Representing the petitioners, attorney Sylvia Shih-Yau Wu said the question is not whether the law prohibits hydroponic crops, but rather what standards Congress intended to impose on growers when it passed the law 30 years ago.

She noted that Vermont Senator Patrick Leahy, who introduced the OFPA in 1990, sent a letter to the USDA in 2016 urging the agency to expel hydroponics from the organic label. Leahy stated that “[f]armers who have advised me since before I wrote [OFPA] see soil as fundamental to organics.”

In 2010, the National Organics Safety Board, a 15-member group that helps develop standards for organic production, recommended that hydroponics be disqualified from obtaining organic certification.

The board stated that the statutory framework makes clear that “systems of crop production that eliminate soil from the system, such as hydroponics or aeroponics, can not be considered as examples of acceptable organic farming practices.”

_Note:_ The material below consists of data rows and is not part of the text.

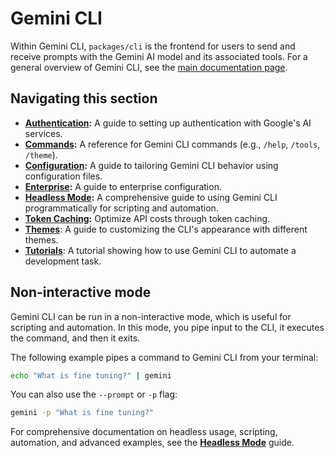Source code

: # Gemini CLI

Within Gemini CLI, `packages/cli` is the frontend for users to send and receive prompts with the Gemini AI model and its associated tools. For a general overview of Gemini CLI, see the [main documentation page](../index.md).

## Navigating this section

- **[Authentication](./authentication.md):** A guide to setting up authentication with Google's AI services.
- **[Commands](./commands.md):** A reference for Gemini CLI commands (e.g., `/help`, `/tools`, `/theme`).
- **[Configuration](./configuration.md):** A guide to tailoring Gemini CLI behavior using configuration files.
- **[Enterprise](./enterprise.md):** A guide to enterprise configuration.
- **[Headless Mode](../headless.md):** A comprehensive guide to using Gemini CLI programmatically for scripting and automation.
- **[Token Caching](./token-caching.md):** Optimize API costs through token caching.
- **[Themes](./themes.md)**: A guide to customizing the CLI's appearance with different themes.
- **[Tutorials](tutorials.md)**: A tutorial showing how to use Gemini CLI to automate a development task.

## Non-interactive mode

Gemini CLI can be run in a non-interactive mode, which is useful for scripting and automation. In this mode, you pipe input to the CLI, it executes the command, and then it exits.

The following example pipes a command to Gemini CLI from your terminal:

```bash
echo "What is fine tuning?" | gemini
```

You can also use the `--prompt` or `-p` flag:

```bash
gemini -p "What is fine tuning?"
```

For comprehensive documentation on headless usage, scripting, automation, and advanced examples, see the **[Headless Mode](../headless.md)** guide.
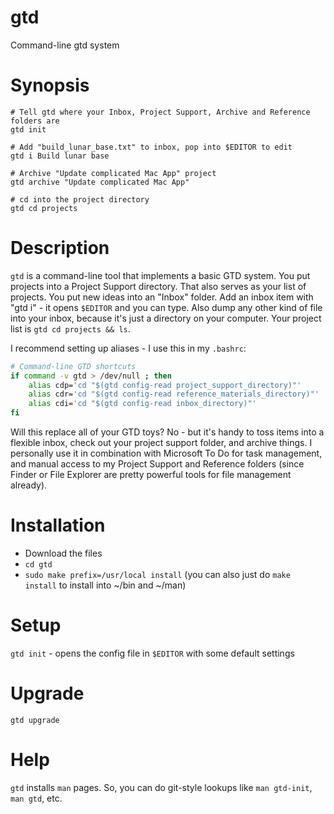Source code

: # gtd
Command-line gtd system

# Synopsis

    # Tell gtd where your Inbox, Project Support, Archive and Reference folders are
    gtd init

    # Add "build_lunar_base.txt" to inbox, pop into $EDITOR to edit
    gtd i Build lunar base

    # Archive "Update complicated Mac App" project
    gtd archive "Update complicated Mac App"

    # cd into the project directory
    gtd cd projects

# Description

`gtd` is a command-line tool that implements a basic GTD system.
You put projects into a Project Support directory. That also serves as your
list of projects.
You put new ideas into an "Inbox" folder.
Add an inbox item with "gtd i" - it opens `$EDITOR` and you can type. Also dump
any other kind of file into your inbox, because it's just a directory on your
computer. Your project list is `gtd cd projects && ls`.

I recommend setting up aliases - I use this in my `.bashrc`:

```bash
# Command-line GTD shortcuts
if command -v gtd > /dev/null ; then
    alias cdp='cd "$(gtd config-read project_support_directory)"'
    alias cdr='cd "$(gtd config-read reference_materials_directory)"'
    alias cdi='cd "$(gtd config-read inbox_directory)"'
fi
```

Will this replace all of your GTD toys? No - but it's handy to toss items into
a flexible inbox, check out your project support folder, and archive things. I
personally use it in combination with Microsoft To Do for task management, and
manual access to my Project Support and Reference folders (since Finder or File
Explorer are pretty powerful tools for file management already).

# Installation

- Download the files
- `cd gtd`
- `sudo make prefix=/usr/local install` (you can also just do `make install` to
  install into ~/bin and ~/man)

# Setup

`gtd init` - opens the config file in `$EDITOR` with some default settings

# Upgrade

`gtd upgrade`

# Help

`gtd` installs `man` pages. So, you can do git-style lookups like `man
gtd-init`, `man gtd`, etc.
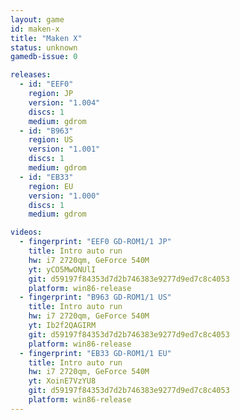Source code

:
 ```yaml
---
layout: game
id: maken-x
title: "Maken X"
status: unknown
gamedb-issue: 0

releases:
  - id: "EEF0"
    region: JP
    version: "1.004"
    discs: 1
    medium: gdrom
  - id: "B963"
    region: US
    version: "1.001"
    discs: 1
    medium: gdrom
  - id: "EB33"
    region: EU
    version: "1.000"
    discs: 1
    medium: gdrom

videos:
  - fingerprint: "EEF0 GD-ROM1/1 JP"
    title: Intro auto run
    hw: i7 2720qm, GeForce 540M
    yt: yCO5MwONUlI
    git: d59197f84353d7d2b746383e9277d9ed7c8c4053
    platform: win86-release
  - fingerprint: "B963 GD-ROM1/1 US"
    title: Intro auto run
    hw: i7 2720qm, GeForce 540M
    yt: Ib2f2QAGIRM
    git: d59197f84353d7d2b746383e9277d9ed7c8c4053
    platform: win86-release
  - fingerprint: "EB33 GD-ROM1/1 EU"
    title: Intro auto run
    hw: i7 2720qm, GeForce 540M
    yt: XoinE7VzYU8
    git: d59197f84353d7d2b746383e9277d9ed7c8c4053
    platform: win86-release
---
```

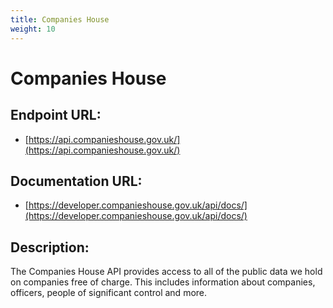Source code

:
 ```yaml
---
title: Companies House
weight: 10
---
```


# Companies House

## Endpoint URL:
 - [https://api.companieshouse.gov.uk/](https://api.companieshouse.gov.uk/)

## Documentation URL:
 - [https://developer.companieshouse.gov.uk/api/docs/](https://developer.companieshouse.gov.uk/api/docs/)

## Description:
The Companies House API provides access to all of the public data we hold on companies free of charge. This includes information about companies, officers, people of significant control and more.

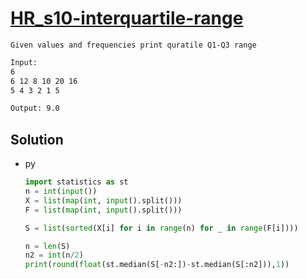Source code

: # [HR_s10-interquartile-range](https://www.hackerrank.com/challenges/s10-interquartile-range)

```en
Given values and frequencies print quratile Q1-Q3 range
```

```txt
Input:
6
6 12 8 10 20 16
5 4 3 2 1 5

Output: 9.0
```

## Solution

* py

  ```py
  import statistics as st
  n = int(input())
  X = list(map(int, input().split()))
  F = list(map(int, input().split()))

  S = list(sorted(X[i] for i in range(n) for _ in range(F[i])))

  n = len(S)
  n2 = int(n/2)
  print(round(float(st.median(S[-n2:])-st.median(S[:n2])),1))
  ```
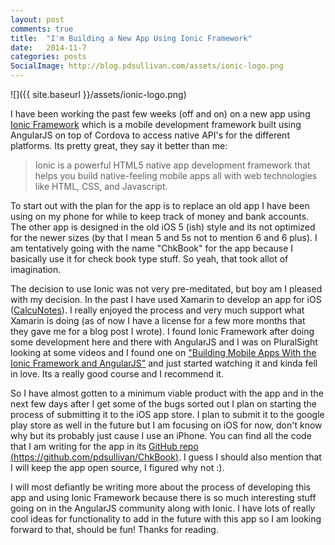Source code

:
 ```yaml
---
layout: post
comments: true
title:  "I'm Building a New App Using Ionic Framework"
date:   2014-11-7
categories: posts
SocialImage: http://blog.pdsullivan.com/assets/ionic-logo.png
---
```


![]({{ site.baseurl }}/assets/ionic-logo.png)



I have been working the past few weeks (off and on) on a new app using [Ionic Framework][ionic] which is a mobile development framework built using AngularJS on top of Cordova to access native API's for the different platforms. Its pretty great, they say it better than me:

>Ionic is a powerful HTML5 native app development framework that helps you build native-feeling mobile apps all with web technologies like HTML, CSS, and Javascript.

To start out with the plan for the app is to replace an old app I have been using on my phone for while to keep track of money and bank accounts. The other app is designed in the old iOS 5 (ish) style and its not optimized for the newer sizes (by that I mean 5 and 5s not to mention 6 and 6 plus). I am tentatively going with the name "ChkBook" for the app because I basically use it for check book type stuff. So yeah, that took allot of imagination.

The decision to use Ionic was not very pre-meditated, but boy am I pleased with my decision. In the past I have used Xamarin to develop an app for iOS ([CalcuNotes][cn]). I really enjoyed the process and very much support what Xamarin is doing (as of now I have a license for a few more months that they gave me for a blog post I wrote). I found Ionic Framework after doing some development here and there with AngularJS and I was on PluralSight looking at some videos and I found one on ["Building Mobile Apps With the Ionic Framework and AngularJS"][pluralsight] and just started watching it and kinda fell in love. Its a really good course and I recommend it.

So I have almost gotten to a minimum viable product with the app and in the next few days after I get some of the bugs sorted out I plan on starting the process of submitting it to the iOS app store. I plan to submit it to the google play store as well in the future but I am focusing on iOS for now, don't know why but its probably just cause I use an iPhone. You can find all the code that I am writing for the app in its [GitHub repo][ghrepo] [(https://github.com/pdsullivan/ChkBook)][ghrepo]. I guess I should also mention that I will keep the app open source, I figured why not :).

I will most defiantly be writing more about the process of developing this app and using Ionic Framework because there is so much interesting stuff going on in the AngularJS community along with Ionic. I have lots of really cool ideas for functionality to add in the future with this app so I am looking forward to that, should be fun! Thanks for reading.


[pluralsight]: http://www.pluralsight.com/courses/building-mobile-apps-ionic-framework-angularjs
[ionic]: http://ionicframework.com/
[ghrepo]: https://github.com/pdsullivan/ChkBook
[cn]: http://calcunotes.com

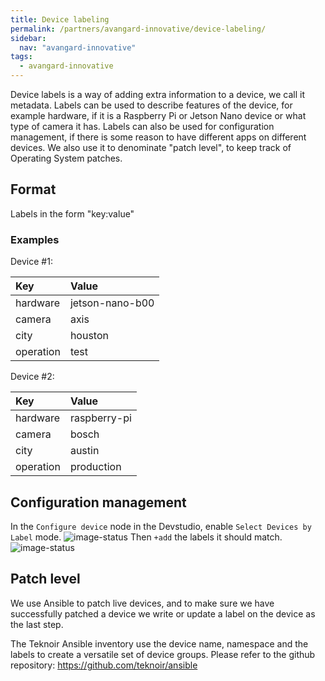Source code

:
 ```yaml
---
title: Device labeling
permalink: /partners/avangard-innovative/device-labeling/
sidebar:
  nav: "avangard-innovative"
tags:
  - avangard-innovative
---
```

  
Device labels is a way of adding extra information to a device, we call it metadata. Labels can be used to describe 
features of the device, for example hardware, if it is a Raspberry Pi or Jetson Nano device or what type of camera it has.
Labels can also be used for configuration management, if there is some reason to have different apps on different devices.
We also use it to denominate "patch level", to keep track of Operating System patches.

## Format

Labels in the form "key:value"

### Examples

Device #1:

| Key       | Value           |
|:----------|:----------------|
| hardware  | jetson-nano-b00 |
| camera    | axis            |
| city      | houston         |
| operation | test            |

Device #2:

| Key       | Value           |
|:----------|:----------------|
| hardware  | raspberry-pi    |
| camera    | bosch           |
| city      | austin          |
| operation | production      |


## Configuration management

In the `Configure device` node in the Devstudio, enable `Select Devices by Label` mode. 
<img src="/assets/avangard/select_device_by_label.png" alt="image-status" style="zoom:100%;" />
Then `+add` the labels it should match.
<img src="/assets/avangard/select_device_by_label_2.png" alt="image-status" style="zoom:100%;" />

## Patch level

We use Ansible to patch live devices, and to make sure we have successfully patched a device we write or update a label
on the device as the last step.

The Teknoir Ansible inventory use the device name, namespace and the labels to create a versatile set of device groups.
Please refer to the github repository: https://github.com/teknoir/ansible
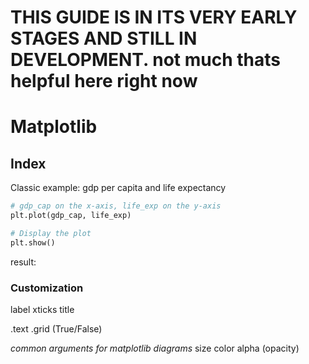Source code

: # THIS GUIDE IS IN ITS VERY EARLY STAGES AND STILL IN DEVELOPMENT. not much thats helpful here right now

# Matplotlib

## Index
Classic example: gdp per capita and life expectancy
```python
# gdp_cap on the x-axis, life_exp on the y-axis
plt.plot(gdp_cap, life_exp)

# Display the plot
plt.show()
```
result:

### Customization
label
xticks
title

.text
.grid (True/False)

*common arguments for matplotlib diagrams*
size
color
alpha (opacity)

In 2016, two of three subcommittees formed as part of a Hydroponic Task Force to review organic certification rules found non-soil-grown crops did not meet the law’s soil-fertility requirements. One of the two subcommittees recommended that a limited subset of hydroponic producers be eligible for organic certification. The other advocated an outright ban.

Wu said the USDA was “repeatedly told” by these groups that hydroponic operations could not meet the legal requirements for organic certification, yet it chose to do nothing.

The USDA maintains the soil-production standards only apply to farmers who grow their crops in soil.

Citing the Supreme Court’s 2007 ruling in Massachusetts v. EPA, Holland said the court’s role is “extremely limited and highly deferential” to the agency’s decision in a case challenging the denial of a petition for rulemaking.

Seeborg agreed that if the 2007 decision applies, it would make it harder for the petitioners to prevail in their lawsuit.

“If Massachusetts v. EPA is our guide here, the language of that case is extreme deference,” Seeborg said.

Wu countered that the precedent established by that 2007 decision only applies when the agency’s decision is based on technical or scientific expertise, not statutory interpretation.

“This isn’t a ‘deference on steroids case,’” Wu said. “This is an [Administrative Procedure Act] ‘contrary to law’ case.”

“To be upheld, the denial has to be reasonable based on the facts before it and be compliant with the law,” she added.

Despite her impassioned pleas, Seeborg appeared poised to rule in the USDA’s favor and find that hydroponically grown crops can be labeled “organic.”

“None of the provisions you point me to reflect some notion that it’s intended to exclude other forms of production,” the judge said.

After about an hour of debate, Seeborg took the arguments under submission.